The City of Colorado Springs’ storm sewer system serves a population of more than 460,000 people and comprises approximately 250 miles of storm water ditches and channels, with more than 690 major outfalls, throughout the City of Colorado Springs.  The City of Colorado Springs’ storm sewer system discharges to Monument Creek, Fountain Creek, Camp Creek, Cheyenne Creek, Shooks Run, and other waters within the Arkansas River watershed.  The EPA and the Colorado Department of Public Health and the Environment, working in partnership, discovered the violations through inspections and follow up investigations of the City of Colorado Springs’ storm sewer program.

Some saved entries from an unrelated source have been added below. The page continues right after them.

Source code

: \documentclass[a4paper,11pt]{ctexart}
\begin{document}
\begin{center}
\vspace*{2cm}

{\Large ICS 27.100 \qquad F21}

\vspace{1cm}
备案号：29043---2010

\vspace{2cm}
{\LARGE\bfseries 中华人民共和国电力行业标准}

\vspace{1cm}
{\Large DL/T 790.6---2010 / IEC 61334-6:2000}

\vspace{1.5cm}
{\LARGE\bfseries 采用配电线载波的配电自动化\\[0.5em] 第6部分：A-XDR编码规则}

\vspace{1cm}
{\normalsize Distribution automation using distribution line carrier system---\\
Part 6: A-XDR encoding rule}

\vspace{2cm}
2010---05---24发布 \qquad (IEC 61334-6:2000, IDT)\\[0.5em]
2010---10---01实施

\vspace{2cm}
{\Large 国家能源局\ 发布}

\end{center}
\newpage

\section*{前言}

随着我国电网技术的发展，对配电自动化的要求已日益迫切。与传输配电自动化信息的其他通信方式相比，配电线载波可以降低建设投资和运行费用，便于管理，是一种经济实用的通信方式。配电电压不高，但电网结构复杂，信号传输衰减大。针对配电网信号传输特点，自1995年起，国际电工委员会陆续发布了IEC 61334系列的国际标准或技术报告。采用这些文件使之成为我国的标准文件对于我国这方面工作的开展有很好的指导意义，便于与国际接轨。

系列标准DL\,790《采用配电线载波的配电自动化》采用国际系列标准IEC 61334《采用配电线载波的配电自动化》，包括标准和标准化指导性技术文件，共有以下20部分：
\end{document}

Stormwater pollution from municipal storm sewers can be a major contributor to poor water quality in receiving waters.  Sediment from stormwater can degrade the quality of water for drinking, wildlife, and the aquatic and riparian ecosystems.  Other pollutants, such as oil and grease, heavy metals, pesticides, fertilizers, and bacteria, also can be entrained in stormwater and discharged by municipal storm sewers into receiving waters, where they degrade water quality.

The proposed settlement, lodged today in the U.S. District Court for the District of Colorado, is subject to a 30-day public comment period and final court approval.